What there was of Shooby’s “career” was almost entirely self-generated, not to mention self-delusional.  He was mostly a postal worker in New York City, so his singing may bring a new twist to the term “going postal.”  He’s mainly known for fourteen tracks he recorded in the early 1980s at his own expense, dubbing his insane and fruity scatting over various pre-existing tracks, including ones by the Ink Spots, the Harmonicats, Christy Lane, and others.  I haven’t heard it, but I’m told there’s a track of Shooby scatting over part of one of the Brandenburg Concertos; if true, this may have earned Shooby his own personal circle of Hell.  Or, he might be safely in Heaven, who knows?  God could easily be a connoisseur of bad music, considering how much of it abounds.  Anyway, these tracks were circulated among various tape-swappers and bad-music buffs over the years, acquiring a kind of underground cachet, a cult-following status.  They’re available at the official Shooby Taylor website ( or on YouTube.

The Shooby tracks have to be heard to be believed and I have no wish to ruin their surprise or impact by trying to describe the musical content in words, even if I could.  As an added bonus, some bright and dedicated soul has also transcribed every one of Shooby’s scat syllables, or his scatology, if you will.  This allows you to follow along with the “lyrics”, which only heightens the comedy. It also brings an appreciation for the fact that, while only a select few achieve greatness and many more settle for mediocrity, it’s not easy to be this bad.  His unique glossary of scat phrases (such as his seeming favourite “Poppy, poppy, poppy”) forms the backbone of Shooby’s breathtaking and yodelling originality, along with his braying sound, execrable rhythm and, ahem, elastic sense of pitch.
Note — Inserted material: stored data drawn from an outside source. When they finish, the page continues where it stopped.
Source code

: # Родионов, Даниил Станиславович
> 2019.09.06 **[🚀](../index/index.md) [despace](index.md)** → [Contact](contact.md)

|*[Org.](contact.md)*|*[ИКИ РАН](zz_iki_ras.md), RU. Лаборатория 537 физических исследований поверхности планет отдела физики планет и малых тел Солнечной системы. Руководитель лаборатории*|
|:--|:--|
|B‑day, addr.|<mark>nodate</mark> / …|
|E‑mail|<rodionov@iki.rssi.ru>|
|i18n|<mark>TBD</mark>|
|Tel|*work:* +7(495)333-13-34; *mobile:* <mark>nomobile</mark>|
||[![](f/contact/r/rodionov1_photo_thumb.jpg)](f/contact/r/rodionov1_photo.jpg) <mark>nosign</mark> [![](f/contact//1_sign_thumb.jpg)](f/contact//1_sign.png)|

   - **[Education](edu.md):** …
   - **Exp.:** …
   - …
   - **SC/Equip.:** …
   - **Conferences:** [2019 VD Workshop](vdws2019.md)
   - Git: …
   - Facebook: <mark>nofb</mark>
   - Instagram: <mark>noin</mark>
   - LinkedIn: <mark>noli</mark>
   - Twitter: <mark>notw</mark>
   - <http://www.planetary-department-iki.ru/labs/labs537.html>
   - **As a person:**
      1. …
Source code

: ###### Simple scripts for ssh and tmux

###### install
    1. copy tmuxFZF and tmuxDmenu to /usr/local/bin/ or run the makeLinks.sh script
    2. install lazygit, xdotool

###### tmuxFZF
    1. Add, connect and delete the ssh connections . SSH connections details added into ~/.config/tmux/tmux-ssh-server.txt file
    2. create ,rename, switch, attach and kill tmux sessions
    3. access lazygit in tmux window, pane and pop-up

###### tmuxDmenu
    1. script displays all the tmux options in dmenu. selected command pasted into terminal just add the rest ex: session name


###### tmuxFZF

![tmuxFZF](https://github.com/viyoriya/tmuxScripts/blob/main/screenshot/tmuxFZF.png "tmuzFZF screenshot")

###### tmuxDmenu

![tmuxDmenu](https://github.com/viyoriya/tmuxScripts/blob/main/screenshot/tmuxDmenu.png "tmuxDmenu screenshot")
Aside from being really funny, part of what I love about Shooby Taylor is that he unintentionally savages scat singing, which, with a few exceptions, I could generally do without.  Sarah Vaughan, Ella Fitzgerald and Carmen McRae are great exponents of it, but even with them a little goes a long way for me and I mostly prefer to hear them singing real lyrics.  I’ve always thought the best scatters are not vocalists but rather jazz instrumentalists, especially trumpet players.  Certainly Louis Armstrong – who invented it – is sensational and Dizzy Gillespie, Roy Eldridge, and Chet Baker are very good too.

Scatting has much more to do with improvisation – swinging lines, accents, spaces, jazz phrasing and time – than with proper vocal technique.  So it’s not really surprising that jazz players are better at it than singers. Unfortunately, this hasn’t stopped a lot of singers from indulging themselves, as the music these days is too often saddled with a lot of nasal, infantile ooby-gooby-dooby tripe it would be better off without.  Frankly, I’d rather hear Shooby Taylor than a lot of this vapid squiddly-doo shite; at least he makes me laugh rather than boring me to death.

The great drummer Terry Clarke and I have been trying to come up with a “no-scatting-zone” sign for bandstands, along the lines of the familiar No Smoking ones with the lit cigarette surrounded by a red circle and a diagonal slash through it.  The question is, what to put in the middle of the circle to symbolize scatting?  We were thinking maybe a photo of Shooby, but not enough people know what he looked like.  Maybe a silhouette profile of a singer and microphone with “shooby-shooby-doo” coming out of the open mouth and a red diagonal slash through it all like an avenging, murderous arrow.  That ought to do it.

Getting back to Shooby Taylor, among his YouTube entries is his only recorded live public appearance, at the famous Apollo Theatre, where he’s introduced as “Scooby” Taylor and booed off the stage a few short seconds into his act – sad, yet understandable.  When I first heard Shooby, I just assumed he was white. Only a white guy could sound this square and unswingingly upbeat, I thought. But no, not only was Shooby black, he grew up in Harlem. Go figure.  There can be no sublime without the ridiculous and Shooby’s lunatic vocal gymnastics certainly deliver on this count. They’re sublimely ridiculous.

I first heard Shooby a few years ago through David Braid, whose sextet just finished a Danish tour.  Though a serious and very talented composer and pianist, Braid shares my taste for musical absurdity, and is an unswerving devotee of Shooby. Braid revived Shooby on our first night in the Danish town of Odense, the birthplace of Hans Christian Andersen.  We’d had a long day, arriving in Copenhagen that morning after an all-night flight from Toronto. We immediately jumped on a train for two hours, checked in, did a late-afternoon jazz workshop, grabbed some quick dinner, then played a club gig followed by a jam session with the teachers and students from a local music conservatory. Whew.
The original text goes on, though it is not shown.